Significantly fewer jobs were created in the USA compared to February and January. The unemployment rate, on the other hand, was lower than expected.
US Job Growth Slows Down in March, but the Leisure and Hospitality Sector Thrives
The US job market cooled off in March. 236,000 new non-farm jobs were added, after 326,000 in February and 472,000 in January, the Washington government announced on Friday. Economists polled by the Reuters news agency had predicted 239,000 new jobs. A particularly large number of jobs were created in the private sector, 72,000 in the leisure and hospitality industry alone. The unemployment rate was also slightly lower than expected at 3.5 percent.
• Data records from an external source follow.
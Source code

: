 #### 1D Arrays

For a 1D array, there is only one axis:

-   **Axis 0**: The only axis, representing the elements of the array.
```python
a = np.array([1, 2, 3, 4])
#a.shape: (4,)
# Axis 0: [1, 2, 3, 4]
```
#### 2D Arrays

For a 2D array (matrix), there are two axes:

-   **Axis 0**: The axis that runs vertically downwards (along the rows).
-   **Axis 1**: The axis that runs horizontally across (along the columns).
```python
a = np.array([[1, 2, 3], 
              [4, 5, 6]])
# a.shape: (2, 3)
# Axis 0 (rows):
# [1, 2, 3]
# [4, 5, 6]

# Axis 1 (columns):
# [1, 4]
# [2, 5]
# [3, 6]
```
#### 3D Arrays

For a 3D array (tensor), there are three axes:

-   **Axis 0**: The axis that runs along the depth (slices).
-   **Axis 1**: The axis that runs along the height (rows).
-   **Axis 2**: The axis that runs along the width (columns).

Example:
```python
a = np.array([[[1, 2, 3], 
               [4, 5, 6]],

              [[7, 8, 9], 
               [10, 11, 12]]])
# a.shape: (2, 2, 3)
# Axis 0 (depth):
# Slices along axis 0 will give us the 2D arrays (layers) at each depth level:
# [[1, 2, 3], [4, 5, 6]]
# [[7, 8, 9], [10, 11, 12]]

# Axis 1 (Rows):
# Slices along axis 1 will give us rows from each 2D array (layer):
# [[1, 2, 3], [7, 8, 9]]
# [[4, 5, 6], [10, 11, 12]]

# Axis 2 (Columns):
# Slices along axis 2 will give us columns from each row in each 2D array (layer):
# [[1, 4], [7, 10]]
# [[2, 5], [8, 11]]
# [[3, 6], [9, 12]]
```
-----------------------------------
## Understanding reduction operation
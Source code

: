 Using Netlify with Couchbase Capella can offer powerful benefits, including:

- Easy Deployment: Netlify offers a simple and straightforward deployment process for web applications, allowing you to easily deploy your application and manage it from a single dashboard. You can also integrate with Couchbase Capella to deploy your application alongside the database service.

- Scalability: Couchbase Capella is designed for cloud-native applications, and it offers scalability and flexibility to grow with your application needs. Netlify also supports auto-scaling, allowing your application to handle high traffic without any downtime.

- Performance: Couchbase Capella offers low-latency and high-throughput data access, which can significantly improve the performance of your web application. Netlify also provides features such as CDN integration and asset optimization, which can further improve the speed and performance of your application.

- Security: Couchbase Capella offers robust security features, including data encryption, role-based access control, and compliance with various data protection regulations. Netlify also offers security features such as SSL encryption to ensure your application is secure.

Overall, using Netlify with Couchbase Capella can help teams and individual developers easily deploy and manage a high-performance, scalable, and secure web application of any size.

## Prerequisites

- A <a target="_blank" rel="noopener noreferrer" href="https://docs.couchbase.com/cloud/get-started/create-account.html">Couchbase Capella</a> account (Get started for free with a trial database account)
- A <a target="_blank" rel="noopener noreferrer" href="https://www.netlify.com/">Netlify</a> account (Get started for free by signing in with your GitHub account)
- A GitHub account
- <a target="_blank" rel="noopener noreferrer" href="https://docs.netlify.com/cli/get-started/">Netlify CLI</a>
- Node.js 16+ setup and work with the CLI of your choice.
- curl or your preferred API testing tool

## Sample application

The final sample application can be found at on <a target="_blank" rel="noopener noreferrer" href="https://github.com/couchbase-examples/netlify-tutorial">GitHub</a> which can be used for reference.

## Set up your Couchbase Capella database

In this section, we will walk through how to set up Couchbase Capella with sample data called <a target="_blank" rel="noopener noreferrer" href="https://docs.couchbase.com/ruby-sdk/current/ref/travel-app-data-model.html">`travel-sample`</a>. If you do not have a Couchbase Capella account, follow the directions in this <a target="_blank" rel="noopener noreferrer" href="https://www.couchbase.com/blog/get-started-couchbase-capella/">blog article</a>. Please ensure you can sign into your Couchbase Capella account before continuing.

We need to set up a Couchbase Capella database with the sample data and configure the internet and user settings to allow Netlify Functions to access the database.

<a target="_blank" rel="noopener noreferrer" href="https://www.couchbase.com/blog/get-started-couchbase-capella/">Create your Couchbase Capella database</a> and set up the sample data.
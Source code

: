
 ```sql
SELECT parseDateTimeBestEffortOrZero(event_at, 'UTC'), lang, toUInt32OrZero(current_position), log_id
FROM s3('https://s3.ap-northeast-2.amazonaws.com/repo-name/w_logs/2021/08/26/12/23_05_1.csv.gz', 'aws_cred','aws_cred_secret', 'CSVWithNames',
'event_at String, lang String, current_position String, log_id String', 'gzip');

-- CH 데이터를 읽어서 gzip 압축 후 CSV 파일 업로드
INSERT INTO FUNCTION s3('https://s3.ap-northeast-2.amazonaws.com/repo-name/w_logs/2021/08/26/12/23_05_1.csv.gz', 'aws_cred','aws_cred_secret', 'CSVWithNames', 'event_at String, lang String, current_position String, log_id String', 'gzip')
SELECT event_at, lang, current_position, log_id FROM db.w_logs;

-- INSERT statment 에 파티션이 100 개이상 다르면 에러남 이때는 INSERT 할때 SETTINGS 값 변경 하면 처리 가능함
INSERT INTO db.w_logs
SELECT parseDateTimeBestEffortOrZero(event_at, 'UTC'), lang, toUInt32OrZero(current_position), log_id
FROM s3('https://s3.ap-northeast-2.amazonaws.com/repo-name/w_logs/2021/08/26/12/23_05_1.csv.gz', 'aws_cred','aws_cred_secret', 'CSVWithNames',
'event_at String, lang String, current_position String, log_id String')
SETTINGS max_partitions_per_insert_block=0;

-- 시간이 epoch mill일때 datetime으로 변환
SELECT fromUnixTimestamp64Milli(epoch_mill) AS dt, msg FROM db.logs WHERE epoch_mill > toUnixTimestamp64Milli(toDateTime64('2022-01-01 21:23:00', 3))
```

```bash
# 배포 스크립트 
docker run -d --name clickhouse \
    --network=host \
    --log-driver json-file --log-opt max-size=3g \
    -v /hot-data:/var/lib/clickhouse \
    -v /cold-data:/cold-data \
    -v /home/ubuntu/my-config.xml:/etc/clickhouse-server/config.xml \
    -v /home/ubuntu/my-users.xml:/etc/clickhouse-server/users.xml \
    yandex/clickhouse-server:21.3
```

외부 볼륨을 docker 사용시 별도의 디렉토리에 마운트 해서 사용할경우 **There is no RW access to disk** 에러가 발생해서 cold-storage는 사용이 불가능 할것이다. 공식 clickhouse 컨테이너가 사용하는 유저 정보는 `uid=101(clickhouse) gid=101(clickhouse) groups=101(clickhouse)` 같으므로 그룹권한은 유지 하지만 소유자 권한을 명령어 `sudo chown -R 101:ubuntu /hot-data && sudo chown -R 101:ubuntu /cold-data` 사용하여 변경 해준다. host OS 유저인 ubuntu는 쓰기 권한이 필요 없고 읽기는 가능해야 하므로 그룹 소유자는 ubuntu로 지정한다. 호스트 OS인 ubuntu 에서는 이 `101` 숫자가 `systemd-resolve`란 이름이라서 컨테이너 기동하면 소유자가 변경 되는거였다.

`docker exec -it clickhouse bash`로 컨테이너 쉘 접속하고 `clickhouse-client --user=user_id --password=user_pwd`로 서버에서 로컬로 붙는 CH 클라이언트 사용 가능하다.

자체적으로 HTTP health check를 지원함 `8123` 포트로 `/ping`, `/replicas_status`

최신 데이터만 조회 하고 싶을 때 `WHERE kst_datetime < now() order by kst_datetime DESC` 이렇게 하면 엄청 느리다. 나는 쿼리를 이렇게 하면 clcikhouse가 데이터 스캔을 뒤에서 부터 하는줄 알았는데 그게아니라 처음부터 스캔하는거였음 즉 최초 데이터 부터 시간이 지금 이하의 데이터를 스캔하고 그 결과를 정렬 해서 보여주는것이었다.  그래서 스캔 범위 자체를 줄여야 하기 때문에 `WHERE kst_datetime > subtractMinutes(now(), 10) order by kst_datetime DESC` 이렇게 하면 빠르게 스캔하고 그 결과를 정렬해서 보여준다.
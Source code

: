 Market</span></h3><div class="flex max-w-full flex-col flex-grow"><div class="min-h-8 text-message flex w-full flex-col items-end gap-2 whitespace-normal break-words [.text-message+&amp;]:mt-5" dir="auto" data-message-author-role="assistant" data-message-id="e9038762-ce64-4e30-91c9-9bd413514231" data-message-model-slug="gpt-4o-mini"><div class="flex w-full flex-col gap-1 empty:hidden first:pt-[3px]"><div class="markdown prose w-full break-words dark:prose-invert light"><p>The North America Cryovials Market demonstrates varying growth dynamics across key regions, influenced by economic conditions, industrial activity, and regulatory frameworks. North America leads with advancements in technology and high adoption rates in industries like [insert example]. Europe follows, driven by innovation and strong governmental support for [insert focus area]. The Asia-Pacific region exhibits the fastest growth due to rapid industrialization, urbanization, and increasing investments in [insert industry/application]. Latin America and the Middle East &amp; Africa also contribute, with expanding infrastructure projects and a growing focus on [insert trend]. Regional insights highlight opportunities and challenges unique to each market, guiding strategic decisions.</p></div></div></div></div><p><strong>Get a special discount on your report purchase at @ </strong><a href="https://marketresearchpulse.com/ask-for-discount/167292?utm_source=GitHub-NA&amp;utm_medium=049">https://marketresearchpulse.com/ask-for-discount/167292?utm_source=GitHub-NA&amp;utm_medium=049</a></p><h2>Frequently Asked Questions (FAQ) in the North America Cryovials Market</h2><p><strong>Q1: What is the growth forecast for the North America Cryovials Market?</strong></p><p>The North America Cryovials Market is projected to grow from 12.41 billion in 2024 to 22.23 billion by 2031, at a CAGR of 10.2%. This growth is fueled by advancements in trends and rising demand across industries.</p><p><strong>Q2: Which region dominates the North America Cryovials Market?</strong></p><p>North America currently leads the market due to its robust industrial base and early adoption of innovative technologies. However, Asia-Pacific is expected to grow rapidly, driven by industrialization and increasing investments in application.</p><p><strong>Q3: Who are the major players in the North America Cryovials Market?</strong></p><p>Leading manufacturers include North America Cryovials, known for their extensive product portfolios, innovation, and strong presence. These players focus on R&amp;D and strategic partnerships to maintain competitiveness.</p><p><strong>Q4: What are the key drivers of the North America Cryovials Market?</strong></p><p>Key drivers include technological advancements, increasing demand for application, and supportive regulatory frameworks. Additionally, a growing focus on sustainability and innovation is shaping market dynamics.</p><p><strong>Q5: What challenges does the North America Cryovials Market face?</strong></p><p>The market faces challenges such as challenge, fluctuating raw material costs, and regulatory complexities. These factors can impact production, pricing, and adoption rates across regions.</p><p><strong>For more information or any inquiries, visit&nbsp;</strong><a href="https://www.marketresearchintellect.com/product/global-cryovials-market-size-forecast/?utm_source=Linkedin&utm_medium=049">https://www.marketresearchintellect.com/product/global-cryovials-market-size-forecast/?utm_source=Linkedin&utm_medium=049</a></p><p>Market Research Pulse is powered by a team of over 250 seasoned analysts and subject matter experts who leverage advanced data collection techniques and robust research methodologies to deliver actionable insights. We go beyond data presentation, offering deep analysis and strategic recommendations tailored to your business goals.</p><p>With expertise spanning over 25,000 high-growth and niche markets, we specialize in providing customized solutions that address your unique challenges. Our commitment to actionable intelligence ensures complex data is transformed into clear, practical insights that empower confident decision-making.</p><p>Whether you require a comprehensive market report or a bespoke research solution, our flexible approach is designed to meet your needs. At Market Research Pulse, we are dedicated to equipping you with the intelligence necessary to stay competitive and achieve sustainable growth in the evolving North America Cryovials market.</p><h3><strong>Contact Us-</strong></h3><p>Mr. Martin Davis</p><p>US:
Fed’s Rate Hike Strategy Questioned as Service Sector Loses Momentum
In addition to inflation, the development of the labor market also determines whether the US Federal Reserve will raise its key interest rate further. It has rocketed interest rates from near zero to a range of 4.75 to 5.00 percent in a year to quell high inflation and cool the overheated labor market. She wants to achieve a soft landing in the economy. However, the latest data indicate that the important service sector has now lost a noticeable amount of momentum and that the industry is going down more sharply. This has fueled fears of a recession.
It is uncertain whether the key interest rate will rise further at the next Fed meeting in early May given the uncertain economic outlook. Fed Chairman Jerome Powell has signaled that the Fed will be guided by economic data and will feel its way from meeting to meeting. US Treasury Secretary Loretta Mester recently told Bloomberg TV that it was too early for an assessment.
Cleveland Fed chief hints at more rate hikes to sustain inflation target
In a previous speech, however, the head of the Cleveland Fed district had hinted that the end of the road for hikes might not yet be reached. In order to sustainably push inflation towards the Fed’s target of 2.0 percent, interest rates would have to be raised “slightly further” this year into the restrictive range that is slowing down the economy. To do this, it is necessary for the key monetary policy rate to rise above the five percent mark.